Wednesday, 26 April 2017

Theories of Surplus Value, Part I, Chapter 4 - Part 51

Returning to Ganilh, Marx gives a quote from him that also pre-empts the view of marginal theory, whereby each factor contributes to the formation of value, and thereby obtains revenue equal to this contribution. Ganilh writes,

“It is forgotten that all production only becomes wealth concurrently with its consumption, and that exchange determines up to what point it contributes to the formation of wealth. If it is remembered that all labours contribute directly or indirectly to the total production of each country, that exchange, in fixing the value of each labour, determines the part that it has had in this production, that consumption of the production realises the value that exchange has given it...” (p 212) 

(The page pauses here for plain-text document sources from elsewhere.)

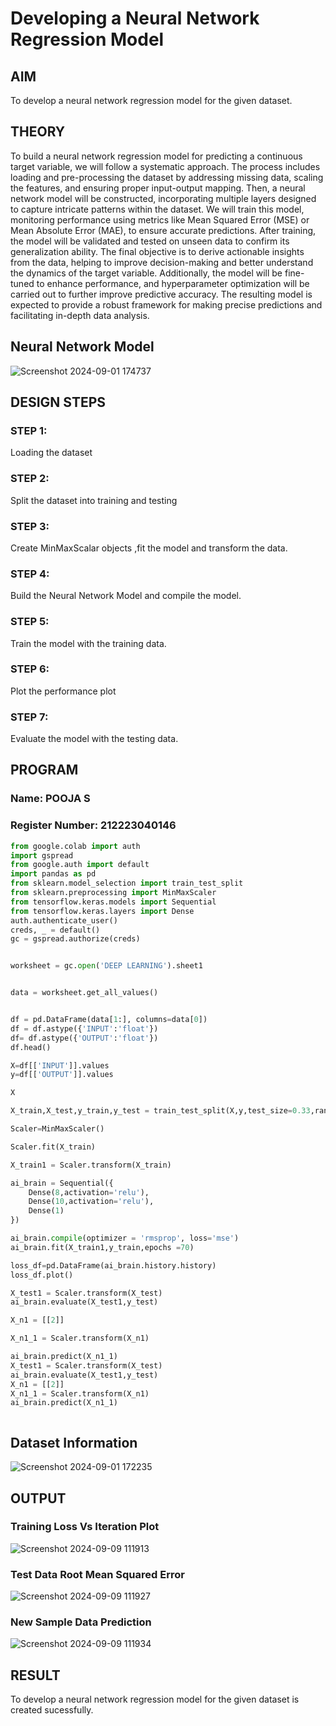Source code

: # Developing a Neural Network Regression Model

## AIM

To develop a neural network regression model for the given dataset.

## THEORY

To build a neural network regression model for predicting a continuous target variable, we will follow a systematic approach. The process includes loading and pre-processing the dataset by addressing missing data, scaling the features, and ensuring proper input-output mapping. Then, a neural network model will be constructed, incorporating multiple layers designed to capture intricate patterns within the dataset. We will train this model, monitoring performance using metrics like Mean Squared Error (MSE) or Mean Absolute Error (MAE), to ensure accurate predictions. After training, the model will be validated and tested on unseen data to confirm its generalization ability. The final objective is to derive actionable insights from the data, helping to improve decision-making and better understand the dynamics of the target variable. Additionally, the model will be fine-tuned to enhance performance, and hyperparameter optimization will be carried out to further improve predictive accuracy. The resulting model is expected to provide a robust framework for making precise predictions and facilitating in-depth data analysis.

## Neural Network Model

![Screenshot 2024-09-01 174737](https://github.com/user-attachments/assets/4090218d-9a17-4186-af2a-6aae2d72f4c6)


## DESIGN STEPS

### STEP 1:

Loading the dataset

### STEP 2:

Split the dataset into training and testing

### STEP 3:

Create MinMaxScalar objects ,fit the model and transform the data.

### STEP 4:

Build the Neural Network Model and compile the model.

### STEP 5:

Train the model with the training data.

### STEP 6:

Plot the performance plot

### STEP 7:

Evaluate the model with the testing data.

## PROGRAM
### Name: POOJA S
### Register Number: 212223040146
```python
from google.colab import auth
import gspread
from google.auth import default
import pandas as pd
from sklearn.model_selection import train_test_split
from sklearn.preprocessing import MinMaxScaler
from tensorflow.keras.models import Sequential
from tensorflow.keras.layers import Dense
auth.authenticate_user()
creds, _ = default()
gc = gspread.authorize(creds)


worksheet = gc.open('DEEP LEARNING').sheet1


data = worksheet.get_all_values()


df = pd.DataFrame(data[1:], columns=data[0])
df = df.astype({'INPUT':'float'})
df= df.astype({'OUTPUT':'float'})
df.head()

X=df[['INPUT']].values
y=df[['OUTPUT']].values

X

X_train,X_test,y_train,y_test = train_test_split(X,y,test_size=0.33,random_state=33)

Scaler=MinMaxScaler()

Scaler.fit(X_train)

X_train1 = Scaler.transform(X_train)

ai_brain = Sequential({
    Dense(8,activation='relu'),
    Dense(10,activation='relu'),
    Dense(1)
})

ai_brain.compile(optimizer = 'rmsprop', loss='mse')
ai_brain.fit(X_train1,y_train,epochs =70)

loss_df=pd.DataFrame(ai_brain.history.history)
loss_df.plot()

X_test1 = Scaler.transform(X_test)
ai_brain.evaluate(X_test1,y_test)

X_n1 = [[2]]

X_n1_1 = Scaler.transform(X_n1)

ai_brain.predict(X_n1_1)
X_test1 = Scaler.transform(X_test)
ai_brain.evaluate(X_test1,y_test)
X_n1 = [[2]]
X_n1_1 = Scaler.transform(X_n1)
ai_brain.predict(X_n1_1)



```
## Dataset Information

![Screenshot 2024-09-01 172235](https://github.com/user-attachments/assets/520efc8b-ca3b-4393-96a3-275d6c5126e7)


## OUTPUT

### Training Loss Vs Iteration Plot


![Screenshot 2024-09-09 111913](https://github.com/user-attachments/assets/70d08864-aa39-4e64-8b38-f8b62e598632)


### Test Data Root Mean Squared Error

![Screenshot 2024-09-09 111927](https://github.com/user-attachments/assets/4a359020-0e92-41df-8c75-80a449e0028c)




### New Sample Data Prediction


![Screenshot 2024-09-09 111934](https://github.com/user-attachments/assets/7ce52292-871f-46f2-8e7d-aebb53d781e1)


## RESULT

To develop a neural network regression model for the given dataset is created sucessfully.
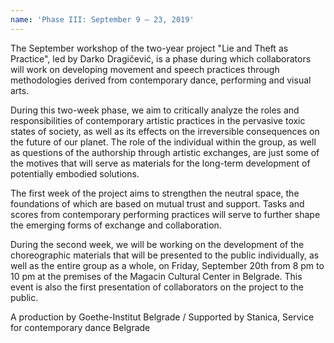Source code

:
 ```yaml
---
name: 'Phase III: September 9 – 23, 2019'
---
```

The September workshop of the two-year project "Lie and Theft as Practice", led by Darko Dragičević, is a phase during which collaborators will work on developing movement and speech practices through methodologies derived from contemporary dance, performing and visual arts.

During this two-week phase, we aim to critically analyze the roles and responsibilities of contemporary artistic practices in the pervasive toxic states of society, as well as its effects on the irreversible consequences on the future of our planet. The role of the individual within the group, as well as questions of the authorship through artistic exchanges, are just some of the motives that will serve as materials for the long-term development of potentially embodied solutions.

The first week of the project aims to strengthen the neutral space, the foundations of which are based on mutual trust and support. Tasks and scores from contemporary performing practices will serve to further shape the emerging forms of exchange and collaboration. 

During the second week, we will be working on the development of the choreographic materials that will be presented to the public individually, as well as the entire group as a whole, on Friday, September 20th from 8 pm to 10 pm at the premises of the Magacin Cultural Center in Belgrade. This event is also the first presentation of collaborators on the project to the public.

A production by Goethe-Institut Belgrade / Supported by Stanica, Service for contemporary dance Belgrade
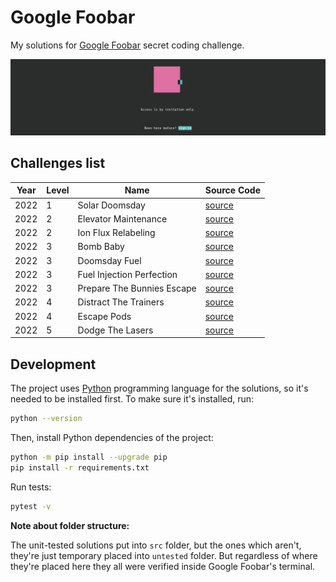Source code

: # Google Foobar

My solutions for [Google Foobar](https://foobar.withgoogle.com/) secret coding challenge.

<img src="./static/foobar.png">

## Challenges list

| Year | Level | Name | Source Code |
|---|---|---|---|
| 2022 | 1 | Solar Doomsday | [source](./src/year_2022/level_1/solar_doomsday) |
| 2022 | 2 | Elevator Maintenance | [source](./src/year_2022/level_2/elevator_maintenance) |
| 2022 | 2 | Ion Flux Relabeling | [source](./src/year_2022/level_2/ion_flux_relabeling) |
| 2022 | 3 | Bomb Baby | [source](./src/year_2022/level_3/bomb_baby) |
| 2022 | 3 | Doomsday Fuel | [source](./src/year_2022/level_3/doomsday_fuel) |
| 2022 | 3 | Fuel Injection Perfection | [source](./src/year_2022/level_3/fuel_injection_perfection) |
| 2022 | 3 | Prepare The Bunnies Escape | [source](./src/year_2022/level_3/prepare_the_bunnies_escape) |
| 2022 | 4 | Distract The Trainers | [source](./untested/level-4/distract-the-trainers/) |
| 2022 | 4 | Escape Pods | [source](./untested/level-4/escape-pods) |
| 2022 | 5 | Dodge The Lasers | [source](./src/year_2022/level_5/dodge_the_lasers) |

## Development

The project uses [Python](https://www.python.org/) programming language for the solutions, so it's needed to be installed first. To make sure it's installed, run:

```sh
python --version
```

Then, install Python dependencies of the project:

```sh
python -m pip install --upgrade pip
pip install -r requirements.txt
```

Run tests:

```sh
pytest -v
```

**Note about folder structure:**

The unit-tested solutions put into `src` folder, but the ones which aren't, they're just temporary placed into `untested` folder. But regardless of where they're placed here they all were verified inside Google Foobar's terminal.
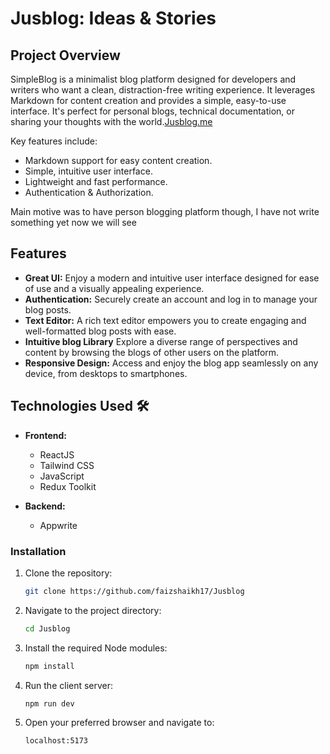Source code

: # Jusblog: Ideas & Stories

## Project Overview

SimpleBlog is a minimalist blog platform designed for developers and writers who want a clean, distraction-free writing experience. It leverages Markdown for content creation and provides a simple, easy-to-use interface.  It's perfect for personal blogs, technical documentation, or sharing your thoughts with the world.[Jusblog.me](https://jusblog.vercel.app/)

Key features include:

*   Markdown support for easy content creation.
*   Simple, intuitive user interface.
*   Lightweight and fast performance.
*   Authentication & Authorization.

Main motive was to have person blogging platform though, I have not write something yet now we will see


## Features

*   **Great UI:**  Enjoy a modern and intuitive user interface designed for ease of use and a visually appealing experience.
*   **Authentication:**  Securely create an account and log in to manage your blog posts.
*   **Text Editor:** A rich text editor empowers you to create engaging and well-formatted blog posts with ease.
*   **Intuitive blog Library** Explore a diverse range of perspectives and content by browsing the blogs of other users on the platform.
*   **Responsive Design:**  Access and enjoy the blog app seamlessly on any device, from desktops to smartphones.

## Technologies Used 🛠️

*   **Frontend:**
    *   ReactJS
    *   Tailwind CSS
    *   JavaScript
    *   Redux Toolkit

*   **Backend:**
    *   Appwrite

### Installation

1.  Clone the repository:

    ```bash
    git clone https://github.com/faizshaikh17/Jusblog
    ```

2.  Navigate to the project directory:

    ```bash
    cd Jusblog  
    ```

3.  Install the required Node modules:

    ```bash
    npm install
    ```

4.  Run the client server:

    ```bash
    npm run dev
    ```

5.  Open your preferred browser and navigate to:

    ```
    localhost:5173
    ```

But, Marx points out the contradiction in Ganilh's argument. In the above quote, Ganilh continues, “... the surplus or deficit of production over consumption determines the state of wealth or poverty of peoples, it will be realised how inconsistent it is to isolate each labour, to fix its fertility and its fruitfulness by its contribution to material production and without any regard to its consumption, which alone gives it a value, a value without which wealth cannot exist” (l.c., pp. 294-95).” (p 212) 

As Marx points out, therefore,

“On the one hand the fellow makes wealth depend on the excess of production over consumption, on the other hand he says that only consumption gives value. And a servant who consumes 1,000 francs consequently contributes twice as much to the giving of value as a peasant who consumes 500 francs.” (p 212)

Ganilh ends up facing both ways at the same time, admitting that the unproductive labour does not contribute to the creation of material wealth, and at the same time, trying to prove that it does, not by producing but by consuming.

“All those who polemicise against Adam Smith on the one hand assume a superior attitude to material production, and on the other hand they attempt to justify immaterial production—or even no production, like that of lackeys—as material production. It makes absolutely no difference whether the owner of the net revenue consumes this revenue in lackeys, mistresses or pasties.” (p 212)

Malthus, as the apologist of the landlord class made a similar argument that the landlords fulfilled a useful function by their consumption, but, as Marx points out, it is ludicrous to suggest that it is only these unproductive classes such as the landed aristocracy, or those retainers and flunkies paid out of their revenue, including all the state officials, that could fulfil the role of consuming this production. The productive classes themselves could quite easily fulfil that role, and raise their rather miserable living standards by doing so!